What are your family memories?

My how times have changed.

I borrowed the family history from a 96-year-old friend. She recorded the stories of her husband and his sisters, in 1996, before they passed away. The story started with a wedding in 1909 and chronicled life growing up on a Maryland farm outside of DC.

The first description to capture my imagination was from a rare trip to West Virginia to visit family. “There were no surfaced roads in the mountains, just wagon trails. The kids would get out of the car, and stand on the running boards, on the upper side of the car to keep it from upsetting.”

How do you celebrate your history and marvel at how things have changed?

I neglect to retell my personal stories, as I don’t think my kids are interested. Failing to recount our common stories is to the detriment of our shared lives.

We make memories when plans go wrong, and serendipity arrives on a white horse. No one remembers the hours in the garden until the rabbits eat the crop, the snake appears, or Dennis the Menace ravages the flowers with a lawn mower.

Life tends to get caught in the slipstream of the mundane and get quickly swept away. Better is to embrace the ordinary and recognize the interruptions as opportunities to make memories.
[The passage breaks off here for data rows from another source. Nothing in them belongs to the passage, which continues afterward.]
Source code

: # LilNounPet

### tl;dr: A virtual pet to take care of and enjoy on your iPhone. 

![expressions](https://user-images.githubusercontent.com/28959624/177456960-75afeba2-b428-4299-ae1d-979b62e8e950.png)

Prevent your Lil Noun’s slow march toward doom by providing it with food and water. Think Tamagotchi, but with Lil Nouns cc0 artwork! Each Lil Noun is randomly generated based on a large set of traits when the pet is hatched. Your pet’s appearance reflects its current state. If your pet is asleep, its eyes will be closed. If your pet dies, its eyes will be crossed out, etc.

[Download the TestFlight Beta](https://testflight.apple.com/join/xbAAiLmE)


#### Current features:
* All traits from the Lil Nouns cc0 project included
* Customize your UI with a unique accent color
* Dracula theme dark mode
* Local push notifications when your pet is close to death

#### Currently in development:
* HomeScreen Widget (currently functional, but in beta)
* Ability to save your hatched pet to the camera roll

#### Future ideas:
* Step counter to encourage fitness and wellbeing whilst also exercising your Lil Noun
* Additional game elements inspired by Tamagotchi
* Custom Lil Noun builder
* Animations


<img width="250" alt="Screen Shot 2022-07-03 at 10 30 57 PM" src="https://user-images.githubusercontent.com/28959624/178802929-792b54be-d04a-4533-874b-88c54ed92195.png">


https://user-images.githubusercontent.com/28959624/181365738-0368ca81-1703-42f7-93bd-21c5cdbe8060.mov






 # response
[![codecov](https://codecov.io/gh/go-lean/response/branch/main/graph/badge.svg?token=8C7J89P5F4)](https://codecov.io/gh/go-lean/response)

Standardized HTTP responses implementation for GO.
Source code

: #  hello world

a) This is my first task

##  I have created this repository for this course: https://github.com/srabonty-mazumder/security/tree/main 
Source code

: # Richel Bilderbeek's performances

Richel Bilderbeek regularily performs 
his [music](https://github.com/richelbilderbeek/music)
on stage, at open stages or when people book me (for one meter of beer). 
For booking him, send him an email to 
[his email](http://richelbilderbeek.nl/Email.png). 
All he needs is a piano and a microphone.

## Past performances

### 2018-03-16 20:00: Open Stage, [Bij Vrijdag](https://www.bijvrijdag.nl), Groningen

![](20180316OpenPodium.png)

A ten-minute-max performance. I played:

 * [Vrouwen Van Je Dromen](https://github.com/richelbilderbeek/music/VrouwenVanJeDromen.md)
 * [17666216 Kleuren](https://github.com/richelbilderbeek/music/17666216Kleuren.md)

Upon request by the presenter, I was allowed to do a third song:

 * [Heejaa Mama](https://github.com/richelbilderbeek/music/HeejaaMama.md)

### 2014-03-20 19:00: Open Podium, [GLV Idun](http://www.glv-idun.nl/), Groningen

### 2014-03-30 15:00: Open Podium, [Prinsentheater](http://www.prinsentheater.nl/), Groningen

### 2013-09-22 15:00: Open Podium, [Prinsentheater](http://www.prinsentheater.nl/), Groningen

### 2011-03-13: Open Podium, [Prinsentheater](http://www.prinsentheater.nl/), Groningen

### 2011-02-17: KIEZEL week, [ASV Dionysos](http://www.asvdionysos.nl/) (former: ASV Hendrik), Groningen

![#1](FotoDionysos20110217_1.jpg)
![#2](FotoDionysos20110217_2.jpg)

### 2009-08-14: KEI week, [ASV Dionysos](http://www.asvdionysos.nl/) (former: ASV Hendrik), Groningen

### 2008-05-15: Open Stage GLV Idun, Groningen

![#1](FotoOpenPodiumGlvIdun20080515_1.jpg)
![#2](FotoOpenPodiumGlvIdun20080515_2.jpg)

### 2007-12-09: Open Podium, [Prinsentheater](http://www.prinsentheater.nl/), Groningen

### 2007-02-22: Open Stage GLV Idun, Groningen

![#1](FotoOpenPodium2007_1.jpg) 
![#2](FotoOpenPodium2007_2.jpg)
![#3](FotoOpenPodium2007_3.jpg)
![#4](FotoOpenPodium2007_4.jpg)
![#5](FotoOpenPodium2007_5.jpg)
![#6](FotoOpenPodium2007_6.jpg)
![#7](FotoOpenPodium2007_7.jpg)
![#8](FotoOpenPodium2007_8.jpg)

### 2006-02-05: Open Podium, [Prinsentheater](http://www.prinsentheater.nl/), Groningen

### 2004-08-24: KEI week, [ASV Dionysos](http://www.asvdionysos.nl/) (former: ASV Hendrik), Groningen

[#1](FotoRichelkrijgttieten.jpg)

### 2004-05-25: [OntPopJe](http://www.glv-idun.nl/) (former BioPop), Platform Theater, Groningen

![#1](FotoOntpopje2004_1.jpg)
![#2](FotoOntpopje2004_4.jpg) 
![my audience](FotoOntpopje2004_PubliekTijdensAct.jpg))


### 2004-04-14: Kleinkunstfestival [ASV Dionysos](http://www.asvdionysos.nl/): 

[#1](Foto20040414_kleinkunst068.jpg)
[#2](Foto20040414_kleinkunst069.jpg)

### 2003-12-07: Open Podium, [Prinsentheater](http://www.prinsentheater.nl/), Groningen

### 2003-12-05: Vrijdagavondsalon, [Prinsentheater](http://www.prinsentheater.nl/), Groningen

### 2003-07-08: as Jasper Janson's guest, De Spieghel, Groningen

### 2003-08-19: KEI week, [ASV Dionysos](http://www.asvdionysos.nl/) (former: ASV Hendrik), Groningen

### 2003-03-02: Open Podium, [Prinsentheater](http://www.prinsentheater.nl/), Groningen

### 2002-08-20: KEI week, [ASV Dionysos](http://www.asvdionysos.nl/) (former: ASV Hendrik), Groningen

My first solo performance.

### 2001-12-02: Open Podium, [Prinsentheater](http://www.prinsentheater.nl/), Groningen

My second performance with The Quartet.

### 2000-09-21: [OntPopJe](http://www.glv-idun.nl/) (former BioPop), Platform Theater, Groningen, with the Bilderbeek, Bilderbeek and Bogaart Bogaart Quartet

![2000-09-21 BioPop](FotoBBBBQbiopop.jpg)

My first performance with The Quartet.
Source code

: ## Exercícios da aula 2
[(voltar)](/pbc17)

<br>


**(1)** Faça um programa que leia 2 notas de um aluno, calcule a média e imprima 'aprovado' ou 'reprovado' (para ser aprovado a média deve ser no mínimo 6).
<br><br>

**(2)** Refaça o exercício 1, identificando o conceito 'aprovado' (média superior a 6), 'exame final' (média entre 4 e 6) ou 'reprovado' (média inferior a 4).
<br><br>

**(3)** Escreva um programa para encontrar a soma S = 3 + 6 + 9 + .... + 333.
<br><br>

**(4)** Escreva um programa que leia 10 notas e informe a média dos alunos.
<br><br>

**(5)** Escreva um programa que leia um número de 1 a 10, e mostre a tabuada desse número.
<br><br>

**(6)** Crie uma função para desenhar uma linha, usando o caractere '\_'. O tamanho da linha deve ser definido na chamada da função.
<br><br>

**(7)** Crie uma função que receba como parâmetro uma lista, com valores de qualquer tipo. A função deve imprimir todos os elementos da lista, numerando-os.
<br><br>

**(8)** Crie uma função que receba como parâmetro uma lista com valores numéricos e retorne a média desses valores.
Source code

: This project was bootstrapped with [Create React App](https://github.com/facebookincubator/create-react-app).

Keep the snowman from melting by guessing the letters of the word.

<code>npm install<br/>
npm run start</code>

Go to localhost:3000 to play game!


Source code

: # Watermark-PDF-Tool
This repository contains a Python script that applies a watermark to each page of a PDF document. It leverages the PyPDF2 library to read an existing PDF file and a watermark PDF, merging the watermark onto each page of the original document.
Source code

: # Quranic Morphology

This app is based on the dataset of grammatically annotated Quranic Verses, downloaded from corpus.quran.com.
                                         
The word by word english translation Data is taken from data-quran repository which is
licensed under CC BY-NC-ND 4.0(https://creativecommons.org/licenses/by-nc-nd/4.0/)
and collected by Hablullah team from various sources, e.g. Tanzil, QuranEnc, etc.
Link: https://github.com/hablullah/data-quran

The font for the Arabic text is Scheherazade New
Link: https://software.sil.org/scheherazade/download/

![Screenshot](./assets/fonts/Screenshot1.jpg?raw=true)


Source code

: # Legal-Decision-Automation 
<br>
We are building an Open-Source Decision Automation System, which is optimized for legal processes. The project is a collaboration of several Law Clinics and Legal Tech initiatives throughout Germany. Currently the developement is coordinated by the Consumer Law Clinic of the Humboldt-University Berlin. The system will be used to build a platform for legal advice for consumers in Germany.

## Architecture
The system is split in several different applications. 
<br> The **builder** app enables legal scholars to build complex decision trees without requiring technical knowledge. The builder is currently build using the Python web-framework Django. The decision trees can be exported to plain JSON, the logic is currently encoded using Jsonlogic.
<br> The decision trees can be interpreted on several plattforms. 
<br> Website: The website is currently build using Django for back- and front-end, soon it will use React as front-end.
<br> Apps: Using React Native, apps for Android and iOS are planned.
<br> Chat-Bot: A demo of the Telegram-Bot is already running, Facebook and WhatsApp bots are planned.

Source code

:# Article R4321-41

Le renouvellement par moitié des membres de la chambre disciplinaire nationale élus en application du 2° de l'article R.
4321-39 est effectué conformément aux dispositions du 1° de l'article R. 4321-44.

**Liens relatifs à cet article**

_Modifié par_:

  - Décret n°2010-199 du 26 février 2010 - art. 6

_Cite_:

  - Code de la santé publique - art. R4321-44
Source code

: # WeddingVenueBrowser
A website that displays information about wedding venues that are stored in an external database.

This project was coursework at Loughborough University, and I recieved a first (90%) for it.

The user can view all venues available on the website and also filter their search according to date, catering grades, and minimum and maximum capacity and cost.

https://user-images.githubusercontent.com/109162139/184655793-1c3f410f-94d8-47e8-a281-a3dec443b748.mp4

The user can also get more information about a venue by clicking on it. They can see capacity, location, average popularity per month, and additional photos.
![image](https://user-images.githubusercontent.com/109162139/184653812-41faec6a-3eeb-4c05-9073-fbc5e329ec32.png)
In the postcard, the eyes of the young man crossing the 1930’s street haunt me. Who was he and where was he going? What remarkable girl made him smile? What anxieties kept him awake? Whatever happened to him? Did he even notice his picture being taken? For him it was just another ordinary day, yet preserved. Leaving me wondering 80 years later.

How do I treat my mundane moments? Do I see this as a moment in my life never to be repeated? Moving the paper from the inbox to the outbox, or filling the toddler’s cereal bowl again; this is where life is lived. Would we treat it any different if it was to show up on a postcard in 80 years?

It is possible to appreciate grandpa sleeping in the recliner every Sunday afternoon and fireflies in pickle jars each late summer evening.

How can you celebrate the moments in your life together?

What experiences are waiting to be shared and laughed at?

What are your equivalent “kids on the running board” stories?